The standard reply of those who determine the orthodoxy in the field of economics--those who teach in the colleges (especially the colleges where those who get tenured professorships are likely to themselves be trained), those who edit the field's journals and publish in them, those who get prizes like the Nobel--and those who get hired as consultants or appointed to high public office--is "No. Never. Don't even think about it." Indeed, they go to great lengths in arguing why we should not even think about it, dismissing essential physical needs and material realities in favor of a relativistic subjectivism they are prepared to push to preposterous extremes. Thus will they tell us that a billionaire's desire for "one more ivory backscratcher" is no less a "need" than the need of someone literally starving to death for food, and its lack no less painful; and make much of how, for example, we might be able to give everyone a house, but there will only be so many lots around Lake Como, and that this will mean scarcity oppressing us as much as before we gave everyone a house; etc., etc., etc..
In considering such absurdities it seems relevant here that the economists in question espouse a dark, misanthropic view of human nature, and with it a pessimism about the prospects for a free, comfortable, happy life for very many of those on the planet--a view which is not without significant political implications. After all, if human wants are as infinite and insatiable--and relative--as they say then there is no getting off the treadmill of getting and spending, no end to the Rat Race and its ugliness, and no point to any reforms, whose benefits would only be lost on the grubby little can't-ever-satisfy-them bastards they see the general public as being.
Still, if the insatiability of human wants is an article of faith for economists (whose teaching is, of course, seen by many as a faith masquerading as science), it does seem fair to say that others have made a case that the matter is exactly the opposite of the way that such economists tell us it is, the "law of diminishing marginal returns" (ironically, another concept from economics, and indeed its mainstream) operative here. The implication of this argument is that for people who are really poor more money and more consumption (money for food, money for shelter, money to relieve pressing physical wants) really do make for more satisfaction and contentment and "happiness"--while in line with the aforementioned "law" the further away one is from being so poor the less does added money and consumption improve their sense of well-being.
In short, no matter how much orthodox economists sneer, it would seem plausible that that extra ivory back-scratcher really does mean less than that food for the starving person, the house for someone who is homeless mean less than the view of Lake Como for the already well-housed.

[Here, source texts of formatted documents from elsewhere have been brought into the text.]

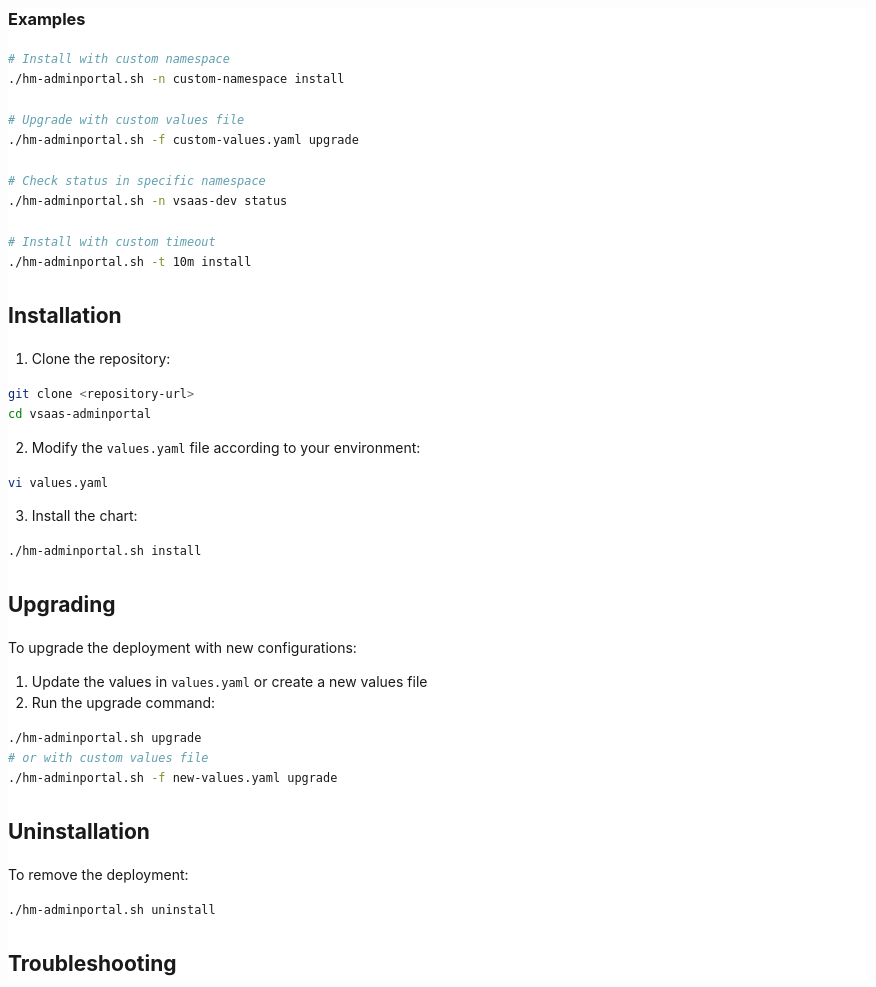 ### Examples

```bash
# Install with custom namespace
./hm-adminportal.sh -n custom-namespace install

# Upgrade with custom values file
./hm-adminportal.sh -f custom-values.yaml upgrade

# Check status in specific namespace
./hm-adminportal.sh -n vsaas-dev status

# Install with custom timeout
./hm-adminportal.sh -t 10m install
```

## Installation

1. Clone the repository:
```bash
git clone <repository-url>
cd vsaas-adminportal
```

2. Modify the `values.yaml` file according to your environment:
```bash
vi values.yaml
```

3. Install the chart:
```bash
./hm-adminportal.sh install
```

## Upgrading

To upgrade the deployment with new configurations:

1. Update the values in `values.yaml` or create a new values file
2. Run the upgrade command:
```bash
./hm-adminportal.sh upgrade
# or with custom values file
./hm-adminportal.sh -f new-values.yaml upgrade
```

## Uninstallation

To remove the deployment:
```bash
./hm-adminportal.sh uninstall
```

## Troubleshooting
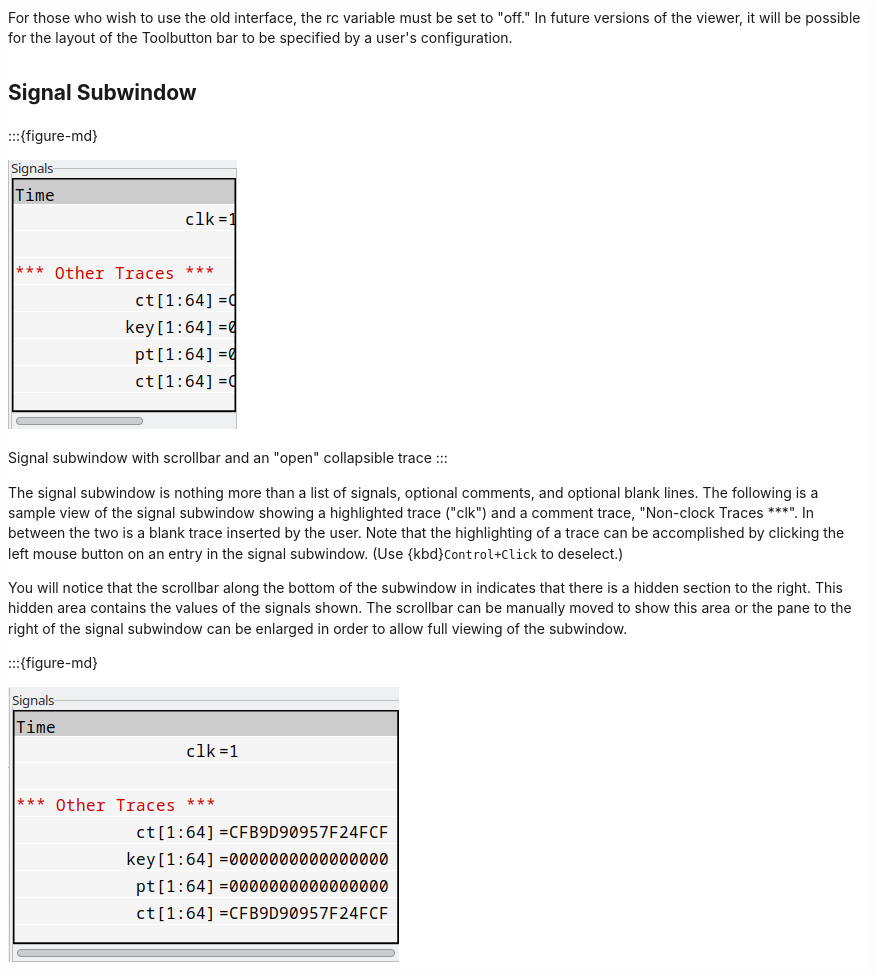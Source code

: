 For those who wish to use the old interface, the rc variable must be set
to "off." In future versions of the viewer, it will be possible for the
layout of the Toolbutton bar to be specified by a user\'s configuration.

## Signal Subwindow

:::{figure-md}

![Signal subwindow with scrollbar and an "open" collapsible trace](../_static/images/signals1.png)

Signal subwindow with scrollbar and an "open" collapsible trace
:::

The signal subwindow is nothing more than a list of
signals, optional comments, and optional blank lines. The following is a
sample view of the signal subwindow showing a highlighted trace ("clk")
and a comment trace, "Non-clock Traces \*\*\*". In between the two is a
blank trace inserted by the user. Note that the highlighting of a trace
can be accomplished by clicking the left mouse button on an entry in the
signal subwindow. (Use {kbd}`Control+Click` to deselect.)

You will notice that the scrollbar along the bottom of the subwindow in
indicates that there is a hidden section to the right. This hidden area
contains the values of the signals shown. The scrollbar can be manually
moved to show this area or the pane to the right of the signal subwindow
can be enlarged in order to allow full viewing of the subwindow.

:::{figure-md}

![Signal subwindow with no hidden area from left to right](../_static/images/signals2.png)
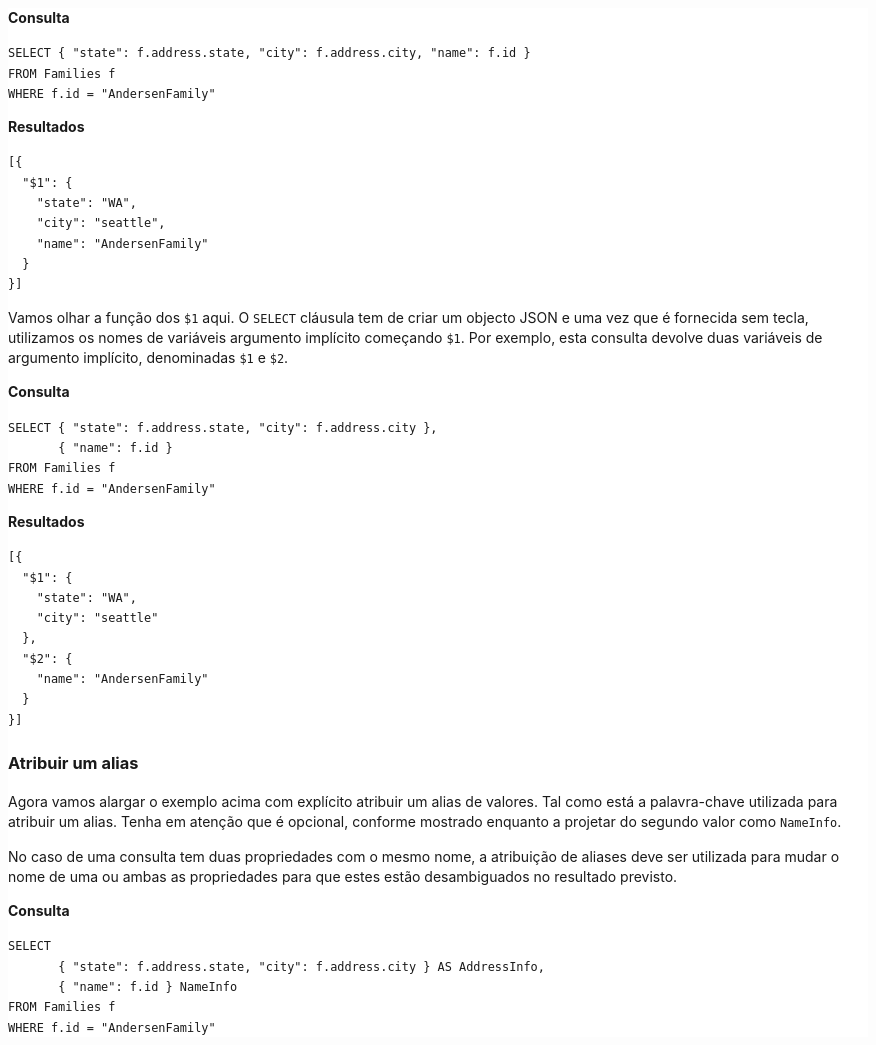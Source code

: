**Consulta**

    SELECT { "state": f.address.state, "city": f.address.city, "name": f.id }
    FROM Families f 
    WHERE f.id = "AndersenFamily"

**Resultados**

    [{
      "$1": {
        "state": "WA", 
        "city": "seattle", 
        "name": "AndersenFamily"
      }
    }]


Vamos olhar a função dos `$1` aqui. O `SELECT` cláusula tem de criar um objecto JSON e uma vez que é fornecida sem tecla, utilizamos os nomes de variáveis argumento implícito começando `$1`. Por exemplo, esta consulta devolve duas variáveis de argumento implícito, denominadas `$1` e `$2`.

**Consulta**

    SELECT { "state": f.address.state, "city": f.address.city }, 
           { "name": f.id }
    FROM Families f 
    WHERE f.id = "AndersenFamily"

**Resultados**

    [{
      "$1": {
        "state": "WA", 
        "city": "seattle"
      }, 
      "$2": {
        "name": "AndersenFamily"
      }
    }]


### <a name="aliasing"></a>Atribuir um alias
Agora vamos alargar o exemplo acima com explícito atribuir um alias de valores. Tal como está a palavra-chave utilizada para atribuir um alias. Tenha em atenção que é opcional, conforme mostrado enquanto a projetar do segundo valor como `NameInfo`. 

No caso de uma consulta tem duas propriedades com o mesmo nome, a atribuição de aliases deve ser utilizada para mudar o nome de uma ou ambas as propriedades para que estes estão desambiguados no resultado previsto.

**Consulta**

    SELECT 
           { "state": f.address.state, "city": f.address.city } AS AddressInfo, 
           { "name": f.id } NameInfo
    FROM Families f 
    WHERE f.id = "AndersenFamily"
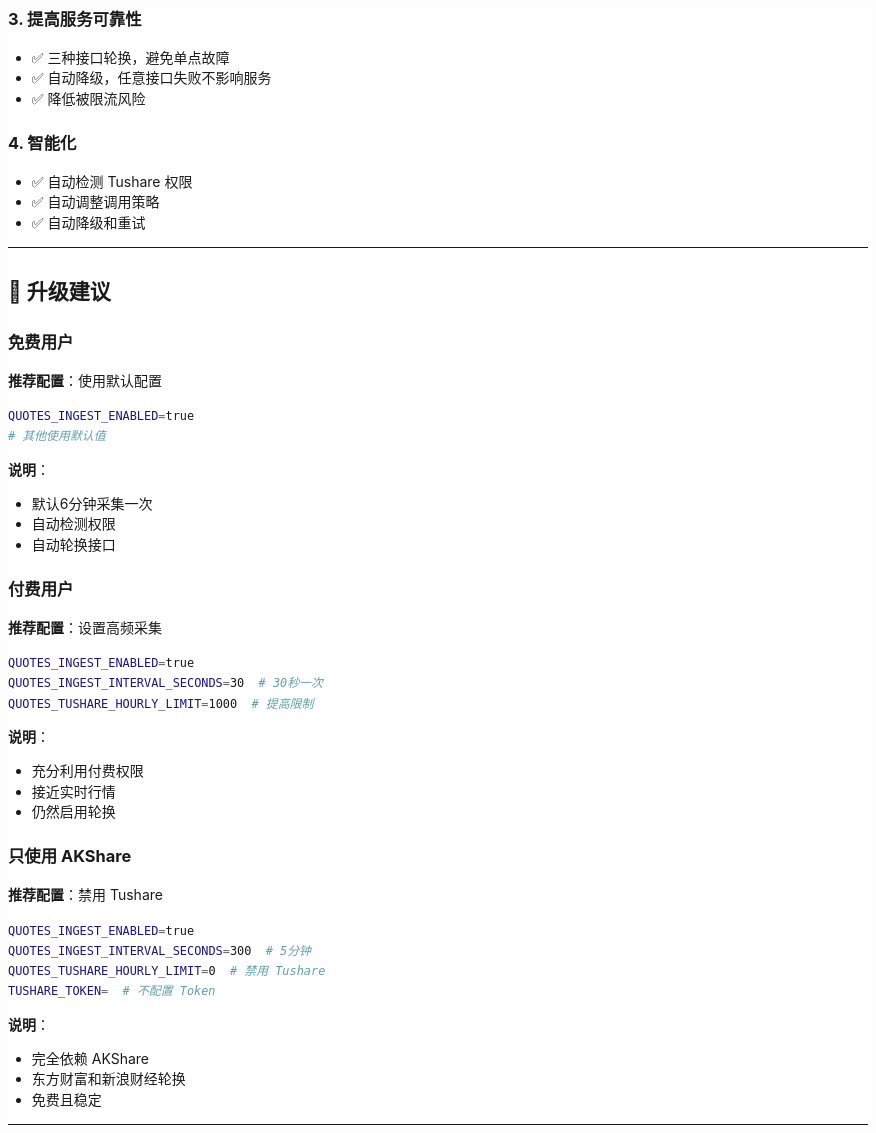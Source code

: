### 3. 提高服务可靠性

- ✅ 三种接口轮换，避免单点故障
- ✅ 自动降级，任意接口失败不影响服务
- ✅ 降低被限流风险

### 4. 智能化

- ✅ 自动检测 Tushare 权限
- ✅ 自动调整调用策略
- ✅ 自动降级和重试

---

## 🚀 升级建议

### 免费用户

**推荐配置**：使用默认配置
```bash
QUOTES_INGEST_ENABLED=true
# 其他使用默认值
```

**说明**：
- 默认6分钟采集一次
- 自动检测权限
- 自动轮换接口

### 付费用户

**推荐配置**：设置高频采集
```bash
QUOTES_INGEST_ENABLED=true
QUOTES_INGEST_INTERVAL_SECONDS=30  # 30秒一次
QUOTES_TUSHARE_HOURLY_LIMIT=1000  # 提高限制
```

**说明**：
- 充分利用付费权限
- 接近实时行情
- 仍然启用轮换

### 只使用 AKShare

**推荐配置**：禁用 Tushare
```bash
QUOTES_INGEST_ENABLED=true
QUOTES_INGEST_INTERVAL_SECONDS=300  # 5分钟
QUOTES_TUSHARE_HOURLY_LIMIT=0  # 禁用 Tushare
TUSHARE_TOKEN=  # 不配置 Token
```

**说明**：
- 完全依赖 AKShare
- 东方财富和新浪财经轮换
- 免费且稳定

---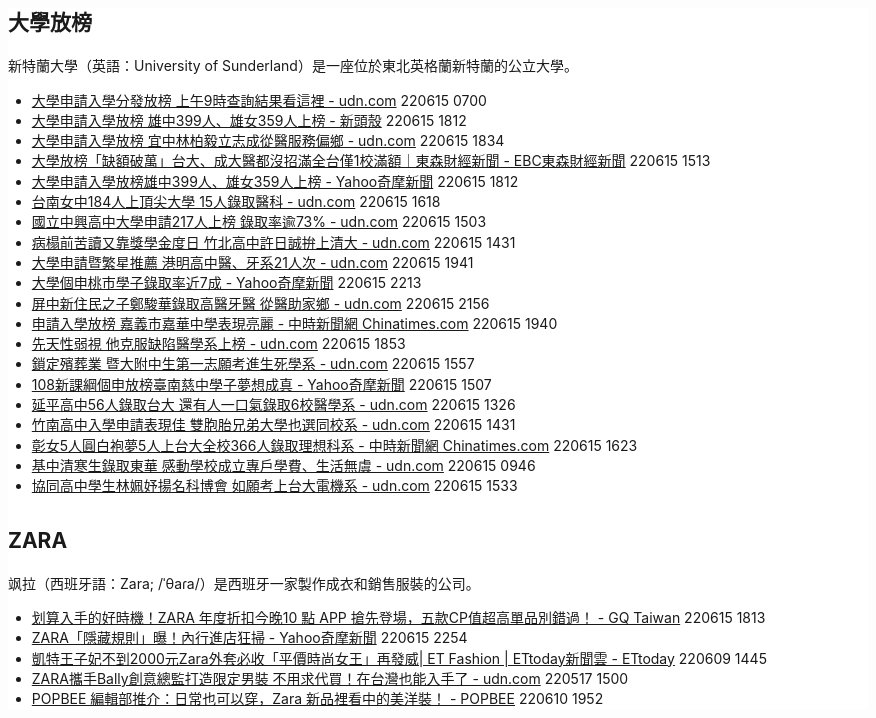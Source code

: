 ## 大學放榜

新特蘭大學（英語：University of Sunderland）是一座位於東北英格蘭新特蘭的公立大學。
- [大學申請入學分發放榜 上午9時查詢結果看這裡 - udn.com](https://udn.com/news/story/6925/6388855 "大學申請入學分發放榜 上午9時查詢結果看這裡 - udn.com") 220615 0700
- [大學申請入學放榜 雄中399人、雄女359人上榜 - 新頭殼](https://newtalk.tw/news/view/2022-06-15/770767 "大學申請入學放榜 雄中399人、雄女359人上榜 - 新頭殼") 220615 1812
- [大學申請入學放榜 宜中林柏毅立志成從醫服務偏鄉 - udn.com](https://udn.com/news/story/6925/6390911 "大學申請入學放榜 宜中林柏毅立志成從醫服務偏鄉 - udn.com") 220615 1834
- [大學放榜「缺額破萬」台大、成大醫都沒招滿全台僅1校滿額｜東森財經新聞 - EBC東森財經新聞](https://fnc.ebc.net.tw/fncnews/content/151798 "大學放榜「缺額破萬」台大、成大醫都沒招滿全台僅1校滿額｜東森財經新聞 - EBC東森財經新聞") 220615 1513
- [大學申請入學放榜雄中399人、雄女359人上榜 - Yahoo奇摩新聞](https://tw.news.yahoo.com/%E5%A4%A7%E5%AD%B8%E7%94%B3%E8%AB%8B%E5%85%A5%E5%AD%B8%E6%94%BE%E6%A6%9C-%E9%9B%84%E4%B8%AD399%E4%BA%BA-%E9%9B%84%E5%A5%B3359%E4%BA%BA%E4%B8%8A%E6%A6%9C-101223077.html "大學申請入學放榜雄中399人、雄女359人上榜 - Yahoo奇摩新聞") 220615 1812
- [台南女中184人上頂尖大學 15人錄取醫科 - udn.com](https://udn.com/news/story/6925/6390514 "台南女中184人上頂尖大學 15人錄取醫科 - udn.com") 220615 1618
- [國立中興高中大學申請217人上榜 錄取率逾73% - udn.com](https://udn.com/news/story/6925/6390260?from=udn-catebreaknews_ch2 "國立中興高中大學申請217人上榜 錄取率逾73% - udn.com") 220615 1503
- [病榻前苦讀又靠獎學金度日 竹北高中許日誠拚上清大 - udn.com](https://udn.com/news/story/6904/6390098?from=udn-ch1_breaknews-1-0-news "病榻前苦讀又靠獎學金度日 竹北高中許日誠拚上清大 - udn.com") 220615 1431
- [大學申請暨繁星推薦 港明高中醫、牙系21人次 - udn.com](https://udn.com/news/story/6925/6391028 "大學申請暨繁星推薦 港明高中醫、牙系21人次 - udn.com") 220615 1941
- [大學個申桃市學子錄取率近7成 - Yahoo奇摩新聞](https://tw.news.yahoo.com/%E5%A4%A7%E5%AD%B8%E5%80%8B%E7%94%B3-%E6%A1%83%E5%B8%82%E5%AD%B8%E5%AD%90%E9%8C%84%E5%8F%96%E7%8E%87%E8%BF%917%E6%88%90-141307668.html "大學個申桃市學子錄取率近7成 - Yahoo奇摩新聞") 220615 2213
- [屏中新住民之子鄭駿華錄取高醫牙醫 從醫助家鄉 - udn.com](https://udn.com/news/story/6925/6391256 "屏中新住民之子鄭駿華錄取高醫牙醫 從醫助家鄉 - udn.com") 220615 2156
- [申請入學放榜 嘉義市嘉華中學表現亮麗 - 中時新聞網 Chinatimes.com](https://www.chinatimes.com/realtimenews/20220615005224-260405 "申請入學放榜 嘉義市嘉華中學表現亮麗 - 中時新聞網 Chinatimes.com") 220615 1940
- [先天性弱視 他克服缺陷醫學系上榜 - udn.com](https://udn.com/news/story/7323/6390948?from=udn-ch1_breaknews-1-0-news "先天性弱視 他克服缺陷醫學系上榜 - udn.com") 220615 1853
- [鎖定殯葬業 暨大附中生第一志願考進生死學系 - udn.com](https://udn.com/news/story/6885/6390445?from=udn-ch1_breaknews-1-0-news "鎖定殯葬業 暨大附中生第一志願考進生死學系 - udn.com") 220615 1557
- [108新課綱個申放榜臺南慈中學子夢想成真 - Yahoo奇摩新聞](https://tw.news.yahoo.com/108%E6%96%B0%E8%AA%B2%E7%B6%B1%E5%80%8B%E7%94%B3%E6%94%BE%E6%A6%9C-%E8%87%BA%E5%8D%97%E6%85%88%E4%B8%AD%E5%AD%B8%E5%AD%90%E5%A4%A2%E6%83%B3%E6%88%90%E7%9C%9F-065157264.html "108新課綱個申放榜臺南慈中學子夢想成真 - Yahoo奇摩新聞") 220615 1507
- [延平高中56人錄取台大 還有人一口氣錄取6校醫學系 - udn.com](https://udn.com/news/story/6925/6389901?from=udn-ch1_breaknews-1-0-news "延平高中56人錄取台大 還有人一口氣錄取6校醫學系 - udn.com") 220615 1326
- [竹南高中入學申請表現佳 雙胞胎兄弟大學也選同校系 - udn.com](https://udn.com/news/story/6925/6390083?from=udn-catelistnews_ch2 "竹南高中入學申請表現佳 雙胞胎兄弟大學也選同校系 - udn.com") 220615 1431
- [彰女5人圓白袍夢5人上台大全校366人錄取理想科系 - 中時新聞網 Chinatimes.com](https://www.chinatimes.com/realtimenews/20220615004147-260405 "彰女5人圓白袍夢5人上台大全校366人錄取理想科系 - 中時新聞網 Chinatimes.com") 220615 1623
- [基中清寒生錄取東華 感動學校成立專戶學費、生活無虞 - udn.com](https://udn.com/news/story/6925/6389031 "基中清寒生錄取東華 感動學校成立專戶學費、生活無虞 - udn.com") 220615 0946
- [協同高中學生林姵妤揚名科博會 如願考上台大電機系 - udn.com](https://udn.com/news/story/6925/6390355 "協同高中學生林姵妤揚名科博會 如願考上台大電機系 - udn.com") 220615 1533

## ZARA

飒拉（西班牙語：Zara; /ˈθaɾa/）是西班牙一家製作成衣和銷售服裝的公司。
- [划算入手的好時機！ZARA 年度折扣今晚10 點 APP 搶先登場，五款CP值超高單品別錯過！ - GQ Taiwan](https://www.gq.com.tw/fashion/article/zara-%E5%B9%B4%E5%BA%A6%E6%8A%98%E6%89%A3-2022 "划算入手的好時機！ZARA 年度折扣今晚10 點 APP 搶先登場，五款CP值超高單品別錯過！ - GQ Taiwan") 220615 1813
- [ZARA「隱藏規則」曝！內行進店狂掃 - Yahoo奇摩新聞](https://tw.news.yahoo.com/zara-%E9%9A%B1%E8%97%8F%E8%A6%8F%E5%89%87-%E6%9B%9D-%E5%85%A7%E8%A1%8C%E9%80%B2%E5%BA%97%E7%8B%82%E6%8E%83-145449805.html "ZARA「隱藏規則」曝！內行進店狂掃 - Yahoo奇摩新聞") 220615 2254
- [凱特王子妃不到2000元Zara外套必收「平價時尚女王」再發威| ET Fashion | ETtoday新聞雲 - ETtoday](https://fashion.ettoday.net/news/2269364 "凱特王子妃不到2000元Zara外套必收「平價時尚女王」再發威| ET Fashion | ETtoday新聞雲 - ETtoday") 220609 1445
- [ZARA攜手Bally創意總監打造限定男裝 不用求代買！在台灣也能入手了 - udn.com](https://udn.com/news/story/7270/6319695 "ZARA攜手Bally創意總監打造限定男裝 不用求代買！在台灣也能入手了 - udn.com") 220517 1500
- [POPBEE 編輯部推介：日常也可以穿，Zara 新品裡看中的美洋裝！ - POPBEE](https://popbee.com/fashion/zara-summer-dress-popbee-editor-pick-simple-daily-vacay/ "POPBEE 編輯部推介：日常也可以穿，Zara 新品裡看中的美洋裝！ - POPBEE") 220610 1952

Indeed, one study of note suggested that we might hit a point at which simply having more money contributes little to one's sense of subjective well-being, concluding that after a country's per capita National Income hit $13,000 in the terms of a generation ago (or, after adjustment for inflation, $25,000 or so in today's terms) more growth does not in itself produce a sense of greater well-being. Going by World Bank figures at present over thirty countries are above that mark in nominal terms (pretty much all the North American, West European, East Asian and Australasian nations we call "advanced industrial" or "developed"). Dozens more do so when we go by Purchasing Power Parity (with states like Russia or Chile making the cut). Additionally those countries that do not make the cut are often not very far short of it (with the world average closing on $19,000 by the latter measure last year).
Does this mean that anyone whose country has $25,000 a year per capita can sit back content in the knowledge that life is as good as it gets? Of course not, innumerable other factors complicating the issue. People may well be personally poor in a society that is rich--and still left with unmet material needs of such a kind that a bit of money would mean a real improvement in their sense of well-being. A lot depends on how wealth is distributed, and perhaps even more fundamentally on how the provision of essentials is organized. (After all, we know from experience that even in a relatively affluent society--such as the U.S., with a per capita income nearly three times what the study identified as the requirement--a significant fraction of the population may suffer hunger, homelessness and other fundamental material lacks, with all their associated misery.) Still, the existence of scientific evidence that human needs may start being sated at a level well below what millions have, and minute next to what a handful have, is a powerful rejoinder to the preachers of want and misery as humanity's eternal lot.